RFC: FileCheck Enhancements

Hi everyone,

There was idea to add new directives to FileCheck:

  1. Directive to use some patterns as named template with or without parameters.

  2. CHECK-INCLUDE - Directive to include other file with checks to another.

  3. Expressions repeat for CHECK - If statement should be checked several times repeat modifiers {n}, {n,m} , {,n}, {n,}, *, + can be used.

  4. Repeat in regexs - Repeat with current number should become available by using {n}, {n,m} , {,n}, {n,}

  5. CHECK-LABEL-DAG - Not sequential order of labels.

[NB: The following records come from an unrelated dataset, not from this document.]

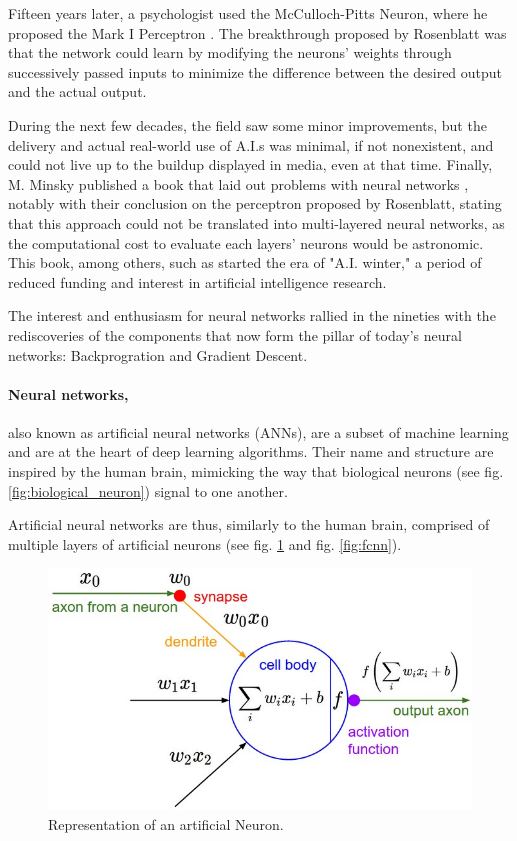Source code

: Fifteen years later, a psychologist used the McCulloch-Pitts Neuron, where he
proposed the Mark I Perceptron \cite{brain_perceptron_1958}. The breakthrough
proposed by Rosenblatt was that the network could learn by modifying the
neurons' weights through successively passed inputs to minimize the difference
between the desired output and the actual output.

During the next few decades, the field saw some minor improvements, but the
delivery and actual real-world use of A.I.s was minimal, if not nonexistent, and
could not live up to the buildup displayed in media, even at that time. Finally,
M. Minsky published a book that laid out problems with neural networks
\cite{minsky_perceptrons_1969}, notably with their conclusion on the perceptron
proposed by Rosenblatt, stating that this approach could not be translated into
multi-layered neural networks, as the computational cost to evaluate each
layers' neurons would be astronomic. This book, among others, such as
\cite{haykin_neural_1994} started the era of "A.I. winter," a period of reduced
funding and interest in artificial intelligence research.

The interest and enthusiasm for neural networks rallied in the nineties with the
rediscoveries of the components that now form the pillar of today's neural
networks: Backprogration and Gradient Descent.


\paragraph{Neural networks,} also known as artificial neural networks (ANNs),
are a subset of machine learning and are at the heart of deep learning
algorithms. Their name and structure are inspired by the human brain, mimicking
the way that biological neurons (see fig. \ref{fig:biological_neuron}) signal to
one another.

Artificial neural networks are thus, similarly to the human brain, comprised of
multiple layers of artificial neurons (see fig. \ref{fig:artificial_neuron} and
fig. \ref{fig:fcnn}).

\begin{figure}[ht]
    \includegraphics[clip,width=1\columnwidth]{Figures/related/artificial_neuron.jpeg}
    \caption{ Representation of an artificial Neuron. }
    \label{fig:artificial_neuron}
\end{figure}

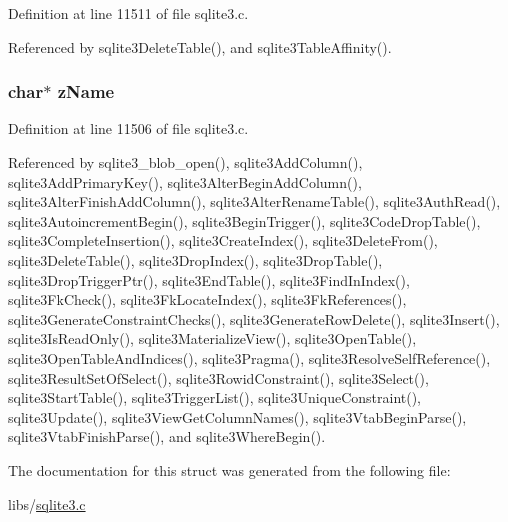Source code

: Definition at line 11511 of file sqlite3.\+c.



Referenced by sqlite3\+Delete\+Table(), and sqlite3\+Table\+Affinity().

\hypertarget{struct_table_a661118d86ac4127d40bf3be78d92117d}{}
\subsubsection[{z\+Name}]{\setlength{\rightskip}{0pt plus 5cm}char$\ast$ z\+Name}\label{struct_table_a661118d86ac4127d40bf3be78d92117d}


Definition at line 11506 of file sqlite3.\+c.



Referenced by sqlite3\+\_\+blob\+\_\+open(), sqlite3\+Add\+Column(), sqlite3\+Add\+Primary\+Key(), sqlite3\+Alter\+Begin\+Add\+Column(), sqlite3\+Alter\+Finish\+Add\+Column(), sqlite3\+Alter\+Rename\+Table(), sqlite3\+Auth\+Read(), sqlite3\+Autoincrement\+Begin(), sqlite3\+Begin\+Trigger(), sqlite3\+Code\+Drop\+Table(), sqlite3\+Complete\+Insertion(), sqlite3\+Create\+Index(), sqlite3\+Delete\+From(), sqlite3\+Delete\+Table(), sqlite3\+Drop\+Index(), sqlite3\+Drop\+Table(), sqlite3\+Drop\+Trigger\+Ptr(), sqlite3\+End\+Table(), sqlite3\+Find\+In\+Index(), sqlite3\+Fk\+Check(), sqlite3\+Fk\+Locate\+Index(), sqlite3\+Fk\+References(), sqlite3\+Generate\+Constraint\+Checks(), sqlite3\+Generate\+Row\+Delete(), sqlite3\+Insert(), sqlite3\+Is\+Read\+Only(), sqlite3\+Materialize\+View(), sqlite3\+Open\+Table(), sqlite3\+Open\+Table\+And\+Indices(), sqlite3\+Pragma(), sqlite3\+Resolve\+Self\+Reference(), sqlite3\+Result\+Set\+Of\+Select(), sqlite3\+Rowid\+Constraint(), sqlite3\+Select(), sqlite3\+Start\+Table(), sqlite3\+Trigger\+List(), sqlite3\+Unique\+Constraint(), sqlite3\+Update(), sqlite3\+View\+Get\+Column\+Names(), sqlite3\+Vtab\+Begin\+Parse(), sqlite3\+Vtab\+Finish\+Parse(), and sqlite3\+Where\+Begin().



The documentation for this struct was generated from the following file\+:\begin{DoxyCompactItemize}
\item 
libs/\hyperlink{sqlite3_8c}{sqlite3.\+c}\end{DoxyCompactItemize}
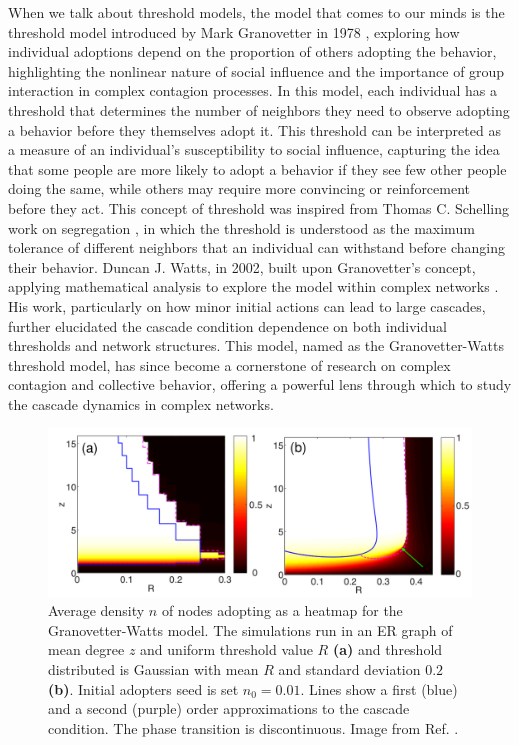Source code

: When we talk about threshold models, the model that comes to our minds is the threshold model introduced by Mark Granovetter in 1978 \cite{granovetter-1978}, exploring how individual adoptions depend on the proportion of others adopting the behavior, highlighting the nonlinear nature of social influence and the importance of group interaction in complex contagion processes. In this model, each individual has a threshold that determines the number of neighbors they need to observe adopting a behavior before they themselves adopt it. This threshold can be interpreted as a measure of an individual's susceptibility to social influence, capturing the idea that some people are more likely to adopt a behavior if they see few other people doing the same, while others may require more convincing or reinforcement before they act. This concept of threshold was inspired from Thomas C. Schelling work on segregation \cite{schelling-1969}, in which the threshold is understood as the maximum tolerance of different neighbors that an individual can withstand before changing their behavior. Duncan J. Watts, in 2002, built upon Granovetter's concept, applying mathematical analysis to explore the model within complex networks \cite{watts-2002}. His work, particularly on how minor initial actions can lead to large cascades, further elucidated the cascade condition dependence on both individual thresholds and network structures. This model, named as the Granovetter-Watts threshold model, has since become a cornerstone of research on complex contagion and collective behavior, offering a powerful lens through which to study the cascade dynamics in complex networks.

\begin{figure}
    \centering
    \captionsetup{font=sf}
    \includegraphics[width=\textwidth]{Figs/Introduction/cascade_gleeson.pdf}
    \caption[Cascade diagram of the Granovetter-Watts model]{Average density $n$ of nodes adopting as a heatmap for the Granovetter-Watts model. The simulations run in an ER graph of mean degree $z$ and uniform threshold value $R$  \textbf{(a)} and threshold distributed is Gaussian with mean $R$ and standard deviation $0.2$ \textbf{(b)}. Initial adopters seed is set $n_0 = 0.01$. Lines show a first (blue) and a second (purple) order approximations to the cascade condition. The phase transition is discontinuous. Image from Ref. \cite{gleeson-2007}.}
    \label{fig:Cascade_gleeson}
\end{figure}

  6. Check statement for words only - // CHECK-WORD, // CHECK-WORD-NEXT, // CHECK-WORD-SAME, // CHECK-WORD-DAG, // CHECK-WORD-NOT.

  7. Wildcard for prefixes - If some statements should be checked regardless prefix, it should be used //{{}}, //{{}}-NEXT, //{{*}}-SAME and etc.

  8. Prefix with regular expressions - If statement should be checked if prefix matches some regular expression, it should be used {{regex}}:, {{regex}}-NEXT and etc.

More information in file https://docs.google.com/document/d/1wAKNzU7-S2EeK1-aADwgP8dEiKfByKNazonybCQW3zs/edit?usp=sharing.

Now we have prototype with these features. It’s tested on LLVM 3.8.

There was found unsupported before directive in old test. Bug about this - https://llvm.org/bugs/show_bug.cgi?id=27852.

There is about 6% slowdown with new features when we tested them on 3.8.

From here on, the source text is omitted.